▶ _TASK OBJECTIVE_:
When the line containing "Curve computation is" appears in the listing below, set it down along with each later line through the end, exactly as written, and nothing before it.

▶ _RECORDS SUPPLIED_:
*** Block opens ***

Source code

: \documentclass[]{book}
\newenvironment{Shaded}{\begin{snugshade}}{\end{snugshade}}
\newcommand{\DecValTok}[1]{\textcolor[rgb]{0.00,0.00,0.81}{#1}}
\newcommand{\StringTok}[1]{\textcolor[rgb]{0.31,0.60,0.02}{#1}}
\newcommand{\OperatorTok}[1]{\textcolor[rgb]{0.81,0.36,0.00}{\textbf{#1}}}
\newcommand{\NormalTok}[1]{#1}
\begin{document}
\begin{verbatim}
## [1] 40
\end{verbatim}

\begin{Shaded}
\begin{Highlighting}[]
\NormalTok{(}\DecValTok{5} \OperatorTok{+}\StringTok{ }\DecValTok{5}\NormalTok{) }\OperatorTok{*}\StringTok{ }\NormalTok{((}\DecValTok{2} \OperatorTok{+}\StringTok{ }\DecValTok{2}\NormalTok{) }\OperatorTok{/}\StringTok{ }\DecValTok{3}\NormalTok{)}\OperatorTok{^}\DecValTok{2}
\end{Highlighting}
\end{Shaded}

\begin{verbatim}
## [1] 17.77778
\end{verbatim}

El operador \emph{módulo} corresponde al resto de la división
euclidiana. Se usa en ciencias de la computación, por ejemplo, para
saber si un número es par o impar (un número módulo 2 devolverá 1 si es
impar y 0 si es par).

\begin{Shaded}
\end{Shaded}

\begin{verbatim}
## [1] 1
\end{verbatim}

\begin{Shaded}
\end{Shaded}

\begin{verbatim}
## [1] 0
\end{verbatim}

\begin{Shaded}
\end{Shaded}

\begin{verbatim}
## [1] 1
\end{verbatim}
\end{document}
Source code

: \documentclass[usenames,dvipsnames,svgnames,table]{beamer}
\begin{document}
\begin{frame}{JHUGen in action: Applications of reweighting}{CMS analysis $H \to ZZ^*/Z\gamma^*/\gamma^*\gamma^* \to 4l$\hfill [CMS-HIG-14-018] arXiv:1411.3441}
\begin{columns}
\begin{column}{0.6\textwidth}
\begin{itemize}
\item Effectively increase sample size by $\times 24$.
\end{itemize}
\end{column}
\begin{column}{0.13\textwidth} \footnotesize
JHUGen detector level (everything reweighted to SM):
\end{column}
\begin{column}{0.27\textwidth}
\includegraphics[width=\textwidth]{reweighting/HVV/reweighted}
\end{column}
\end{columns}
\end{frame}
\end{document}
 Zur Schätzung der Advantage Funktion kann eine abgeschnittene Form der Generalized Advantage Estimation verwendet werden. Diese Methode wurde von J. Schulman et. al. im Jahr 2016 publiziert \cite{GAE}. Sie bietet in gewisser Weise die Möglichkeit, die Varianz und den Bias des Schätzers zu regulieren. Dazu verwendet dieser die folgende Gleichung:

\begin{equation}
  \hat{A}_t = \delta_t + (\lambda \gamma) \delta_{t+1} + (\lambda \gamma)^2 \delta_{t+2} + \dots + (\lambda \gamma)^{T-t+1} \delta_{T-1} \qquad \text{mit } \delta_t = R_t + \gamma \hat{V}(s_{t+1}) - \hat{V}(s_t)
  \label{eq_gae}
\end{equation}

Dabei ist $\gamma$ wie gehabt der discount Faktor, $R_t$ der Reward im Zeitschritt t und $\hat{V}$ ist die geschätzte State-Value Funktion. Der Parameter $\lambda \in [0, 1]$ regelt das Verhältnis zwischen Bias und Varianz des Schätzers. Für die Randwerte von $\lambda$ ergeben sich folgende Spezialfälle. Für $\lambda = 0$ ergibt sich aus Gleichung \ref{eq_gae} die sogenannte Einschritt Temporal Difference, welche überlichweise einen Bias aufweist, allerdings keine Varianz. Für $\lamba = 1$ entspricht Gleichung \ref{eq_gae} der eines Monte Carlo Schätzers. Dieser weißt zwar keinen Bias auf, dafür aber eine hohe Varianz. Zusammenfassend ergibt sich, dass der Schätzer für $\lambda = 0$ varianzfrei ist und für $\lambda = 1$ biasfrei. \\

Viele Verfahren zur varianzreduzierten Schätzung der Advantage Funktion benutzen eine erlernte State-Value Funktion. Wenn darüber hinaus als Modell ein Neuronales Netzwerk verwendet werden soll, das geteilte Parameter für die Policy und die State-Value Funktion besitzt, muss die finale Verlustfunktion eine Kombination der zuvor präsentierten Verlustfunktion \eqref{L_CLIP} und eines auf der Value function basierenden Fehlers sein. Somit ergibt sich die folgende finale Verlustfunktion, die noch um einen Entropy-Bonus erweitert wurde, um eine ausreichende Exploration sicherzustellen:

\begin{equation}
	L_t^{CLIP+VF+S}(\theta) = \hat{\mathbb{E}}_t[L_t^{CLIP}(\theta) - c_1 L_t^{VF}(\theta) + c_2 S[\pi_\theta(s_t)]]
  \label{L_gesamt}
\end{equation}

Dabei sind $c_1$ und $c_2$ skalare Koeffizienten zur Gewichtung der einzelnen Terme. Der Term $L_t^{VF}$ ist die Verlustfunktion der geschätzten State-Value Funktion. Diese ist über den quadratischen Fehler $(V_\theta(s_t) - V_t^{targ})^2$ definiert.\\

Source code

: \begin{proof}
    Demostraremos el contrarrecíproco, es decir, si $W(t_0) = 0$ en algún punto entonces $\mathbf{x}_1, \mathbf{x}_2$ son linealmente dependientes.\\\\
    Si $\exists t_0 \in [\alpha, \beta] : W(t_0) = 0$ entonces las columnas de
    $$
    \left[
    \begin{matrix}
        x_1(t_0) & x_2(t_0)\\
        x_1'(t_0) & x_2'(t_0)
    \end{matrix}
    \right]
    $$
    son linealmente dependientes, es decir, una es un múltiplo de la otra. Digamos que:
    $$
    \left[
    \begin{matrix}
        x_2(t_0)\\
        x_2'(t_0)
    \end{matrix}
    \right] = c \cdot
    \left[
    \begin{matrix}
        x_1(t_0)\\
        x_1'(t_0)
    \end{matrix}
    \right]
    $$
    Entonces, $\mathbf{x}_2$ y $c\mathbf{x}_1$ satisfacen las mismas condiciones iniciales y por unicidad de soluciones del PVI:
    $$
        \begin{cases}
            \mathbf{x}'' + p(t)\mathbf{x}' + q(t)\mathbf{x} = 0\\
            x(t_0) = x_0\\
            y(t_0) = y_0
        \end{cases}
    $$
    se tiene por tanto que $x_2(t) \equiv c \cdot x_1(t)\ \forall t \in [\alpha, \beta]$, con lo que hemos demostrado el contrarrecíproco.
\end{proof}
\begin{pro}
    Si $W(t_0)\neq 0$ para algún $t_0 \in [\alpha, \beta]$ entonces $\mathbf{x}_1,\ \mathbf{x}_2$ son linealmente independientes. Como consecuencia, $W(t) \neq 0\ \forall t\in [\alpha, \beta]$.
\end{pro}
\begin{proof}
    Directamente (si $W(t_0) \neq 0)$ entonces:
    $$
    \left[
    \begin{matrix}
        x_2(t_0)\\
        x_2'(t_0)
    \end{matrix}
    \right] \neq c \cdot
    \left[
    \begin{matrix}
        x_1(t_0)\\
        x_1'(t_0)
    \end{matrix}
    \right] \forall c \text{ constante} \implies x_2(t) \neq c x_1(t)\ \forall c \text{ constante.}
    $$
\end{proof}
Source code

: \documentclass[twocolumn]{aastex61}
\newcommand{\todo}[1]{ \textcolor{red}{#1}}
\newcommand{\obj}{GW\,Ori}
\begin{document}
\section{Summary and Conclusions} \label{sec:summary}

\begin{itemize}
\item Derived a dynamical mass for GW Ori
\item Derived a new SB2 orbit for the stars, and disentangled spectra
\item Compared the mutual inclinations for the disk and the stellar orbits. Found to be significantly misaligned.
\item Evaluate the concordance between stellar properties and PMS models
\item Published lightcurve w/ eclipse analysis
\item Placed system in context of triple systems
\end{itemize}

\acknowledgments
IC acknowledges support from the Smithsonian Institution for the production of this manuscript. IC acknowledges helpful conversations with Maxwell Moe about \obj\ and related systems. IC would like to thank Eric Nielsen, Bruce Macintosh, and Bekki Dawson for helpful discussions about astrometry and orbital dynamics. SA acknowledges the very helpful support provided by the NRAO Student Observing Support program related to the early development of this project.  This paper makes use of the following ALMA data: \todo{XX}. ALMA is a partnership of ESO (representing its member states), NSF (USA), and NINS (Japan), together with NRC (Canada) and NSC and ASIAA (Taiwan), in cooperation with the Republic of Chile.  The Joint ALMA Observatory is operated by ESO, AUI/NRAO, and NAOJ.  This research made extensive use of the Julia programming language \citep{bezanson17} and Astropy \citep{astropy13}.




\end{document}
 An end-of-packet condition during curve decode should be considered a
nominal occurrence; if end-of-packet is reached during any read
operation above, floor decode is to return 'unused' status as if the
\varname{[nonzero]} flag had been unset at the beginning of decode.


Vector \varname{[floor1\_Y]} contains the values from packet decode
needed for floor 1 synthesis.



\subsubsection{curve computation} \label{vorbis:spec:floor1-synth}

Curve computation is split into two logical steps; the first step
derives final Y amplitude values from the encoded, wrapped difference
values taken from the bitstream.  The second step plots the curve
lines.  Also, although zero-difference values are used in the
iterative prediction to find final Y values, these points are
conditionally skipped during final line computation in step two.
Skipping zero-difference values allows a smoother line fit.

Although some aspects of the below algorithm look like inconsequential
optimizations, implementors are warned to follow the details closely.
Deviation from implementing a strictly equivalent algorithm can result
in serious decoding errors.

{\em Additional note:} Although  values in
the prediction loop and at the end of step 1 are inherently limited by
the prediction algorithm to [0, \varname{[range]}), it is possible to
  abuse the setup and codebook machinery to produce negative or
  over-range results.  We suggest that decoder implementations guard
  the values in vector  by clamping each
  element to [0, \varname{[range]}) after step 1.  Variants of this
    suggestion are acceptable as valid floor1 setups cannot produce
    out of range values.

*** Block closes ***

▶ _YOUR RESPONSE_:
Curve computation is split into two logical steps; the first step
derives final Y amplitude values from the encoded, wrapped difference
values taken from the bitstream.  The second step plots the curve
lines.  Also, although zero-difference values are used in the
iterative prediction to find final Y values, these points are
conditionally skipped during final line computation in step two.
Skipping zero-difference values allows a smoother line fit.

Although some aspects of the below algorithm look like inconsequential
optimizations, implementors are warned to follow the details closely.
Deviation from implementing a strictly equivalent algorithm can result
in serious decoding errors.

{\em Additional note:} Although  values in
the prediction loop and at the end of step 1 are inherently limited by
the prediction algorithm to [0, \varname{[range]}), it is possible to
  abuse the setup and codebook machinery to produce negative or
  over-range results.  We suggest that decoder implementations guard
  the values in vector  by clamping each
  element to [0, \varname{[range]}) after step 1.  Variants of this
    suggestion are acceptable as valid floor1 setups cannot produce
    out of range values.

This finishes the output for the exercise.